Supplementary Discussion

  • The core innovation of this method lies in transforming the problem from a single dimension to multiple dimensions for analysis, providing a more comprehensive perspective of understanding.
  • The experimental design covers various scenarios and baseline comparisons, showing statistically significant results.
  • The modular design of the method makes it easy to extend to related tasks and new datasets.
  • The open-sourcing of code/data is of high value for community replication and subsequent research.
  • Compared with concurrent work, this paper has advantages in the depth of problem formulation and the comprehensiveness of experimental analysis.
  • The writing logic of the paper is clear, forming a complete closed loop from problem definition to method design to experimental verification.
  • The computational overhead of the method is reasonable, offering deployability in practical applications.

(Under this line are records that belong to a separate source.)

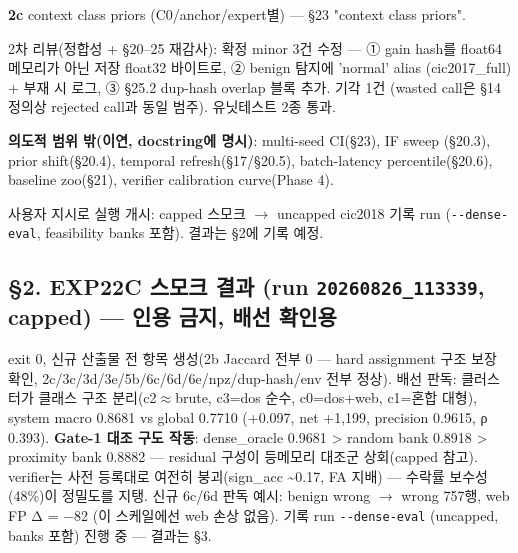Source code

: \par\noindent \textbullet\enspace \textbf{2c} context class priors (C0/\allowbreak{}anchor/\allowbreak{}expert별) — §23 "context class priors".


2차 리뷰(정합성 +\allowbreak{} §20–25 재감사): 확정 minor 3건 수정 — ① gain hash를 float64 메모리가 아닌 저장 float32 바이트로, ② benign 탐지에 'normal' alias (cic2017\_\allowbreak{}full) +\allowbreak{} 부재 시 로그, ③ §25.2 dup-hash overlap 블록 추가. 기각 1건 (wasted call은 §14 정의상 rejected call과 동일 범주). 유닛테스트 2종 통과.

\textbf{의도적 범위 밖(이연, docstring에 명시)}: multi-seed CI(§23), IF sweep (§20.3), prior shift(§20.4), temporal refresh(§17/\allowbreak{}§20.5), batch-latency percentile(§20.6), baseline zoo(§21), verifier calibration curve(Phase 4).

사용자 지시로 실행 개시: capped 스모크  \ensuremath{\rightarrow}  uncapped cic2018 기록 run (\texttt{-\allowbreak{}-\allowbreak{}dense-\allowbreak{}eval}, feasibility banks 포함). 결과는 §2에 기록 예정.

\subsection{§2. EXP22C 스모크 결과 (run \texttt{20260826\allowbreak{}\_\allowbreak{}\allowbreak{}113339}, capped) — 인용 금지, 배선 확인용}
exit 0, 신규 산출물 전 항목 생성(2b Jaccard 전부 0 — hard assignment 구조 보장 확인, 2c/\allowbreak{}3c/\allowbreak{}3d/\allowbreak{}3e/\allowbreak{}5b/\allowbreak{}6c/\allowbreak{}6d/\allowbreak{}6e/\allowbreak{}npz/\allowbreak{}dup-hash/\allowbreak{}env 전부 정상). 배선 판독: 클러스터가 클래스 구조 분리(c2\ensuremath{\approx}brute, c3=\allowbreak{}dos 순수, c0=\allowbreak{}dos+\allowbreak{}web, c1=\allowbreak{}혼합 대형), system macro 0.8681 vs global 0.7710 (+\allowbreak{}0.097, net +\allowbreak{}1,199, precision 0.9615, ρ 0.393). \textbf{Gate-1 대조 구도 작동}: dense\_\allowbreak{}oracle 0.9681 > random bank 0.8918 > proximity bank 0.8882 — residual 구성이 등메모리 대조군 상회(capped 참고). verifier는 사전 등록대로 여전히 붕괴(sign\_\allowbreak{}acc \textasciitilde{}0.17, FA 지배) — 수락률 보수성 (48\%)이 정밀도를 지탱. 신규 6c/\allowbreak{}6d 판독 예시: benign wrong \ensuremath{\rightarrow} wrong 757행, web FP Δ =\allowbreak{} −82 (이 스케일에선 web 손상 없음). 기록 run \texttt{-\allowbreak{}-\allowbreak{}dense-\allowbreak{}eval} (uncapped, banks 포함) 진행 중 — 결과는 §3.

  • Future work can consider integration with more modalities (such as audio, 3D point clouds).
  • Validating the scalability of the method on larger-scale data and models is an important future direction.
  • Combining the method with reinforcement learning to achieve end-to-end optimization can be considered.

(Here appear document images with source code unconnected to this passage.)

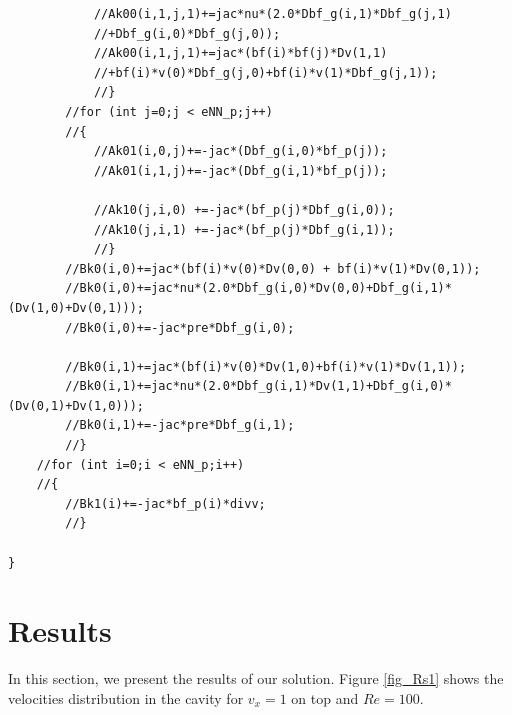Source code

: \documentclass[]{article}
\begin{document}
\begin{lstlisting}
			//Ak00(i,1,j,1)+=jac*nu*(2.0*Dbf_g(i,1)*Dbf_g(j,1)
			//+Dbf_g(i,0)*Dbf_g(j,0));
			//Ak00(i,1,j,1)+=jac*(bf(i)*bf(j)*Dv(1,1)
			//+bf(i)*v(0)*Dbf_g(j,0)+bf(i)*v(1)*Dbf_g(j,1));
			//}
		//for (int j=0;j < eNN_p;j++)
		//{
			//Ak01(i,0,j)+=-jac*(Dbf_g(i,0)*bf_p(j));
			//Ak01(i,1,j)+=-jac*(Dbf_g(i,1)*bf_p(j));
			
			//Ak10(j,i,0) +=-jac*(bf_p(j)*Dbf_g(i,0));
			//Ak10(j,i,1) +=-jac*(bf_p(j)*Dbf_g(i,1));
			//}
		//Bk0(i,0)+=jac*(bf(i)*v(0)*Dv(0,0) + bf(i)*v(1)*Dv(0,1));
		//Bk0(i,0)+=jac*nu*(2.0*Dbf_g(i,0)*Dv(0,0)+Dbf_g(i,1)*(Dv(1,0)+Dv(0,1)));
		//Bk0(i,0)+=-jac*pre*Dbf_g(i,0);
		
		//Bk0(i,1)+=jac*(bf(i)*v(0)*Dv(1,0)+bf(i)*v(1)*Dv(1,1));
		//Bk0(i,1)+=jac*nu*(2.0*Dbf_g(i,1)*Dv(1,1)+Dbf_g(i,0)*(Dv(0,1)+Dv(1,0)));
		//Bk0(i,1)+=-jac*pre*Dbf_g(i,1);
		//}
	//for (int i=0;i < eNN_p;i++)
	//{
		//Bk1(i)+=-jac*bf_p(i)*divv;
		//}
	
}

\end{lstlisting}
\section{Results} \label{sec: rst}
In this section, we present the results of our solution. Figure \ref{fig_Rs1} shows the velocities distribution in the cavity for $v_x=1$ on top and $Re=100$.
\end{document}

  • Cross-domain transfer is an exploration-worthy direction—the generalization of the method requires more validation.
  • For edge computing and mobile deployment scenarios, lightweight versions of the method are worth researching.
  • Long-term evaluation and user studies can provide a more comprehensive assessment of the method.
  • Comparative analysis with human experts can better locate the strengths and weaknesses of the method.

Rating

  • Novelty: ⭐⭐⭐⭐ VIB for RE debiasing is theoretically sound and intuitive.
  • Experimental Thoroughness: ⭐⭐⭐⭐⭐ Comprehensive across three domains, ID/OOD, and two backbones.
  • Writing Quality: ⭐⭐⭐⭐ Mathematical derivations are clear.
  • Value: ⭐⭐⭐⭐ A debiasing scheme with both interpretability and high performance.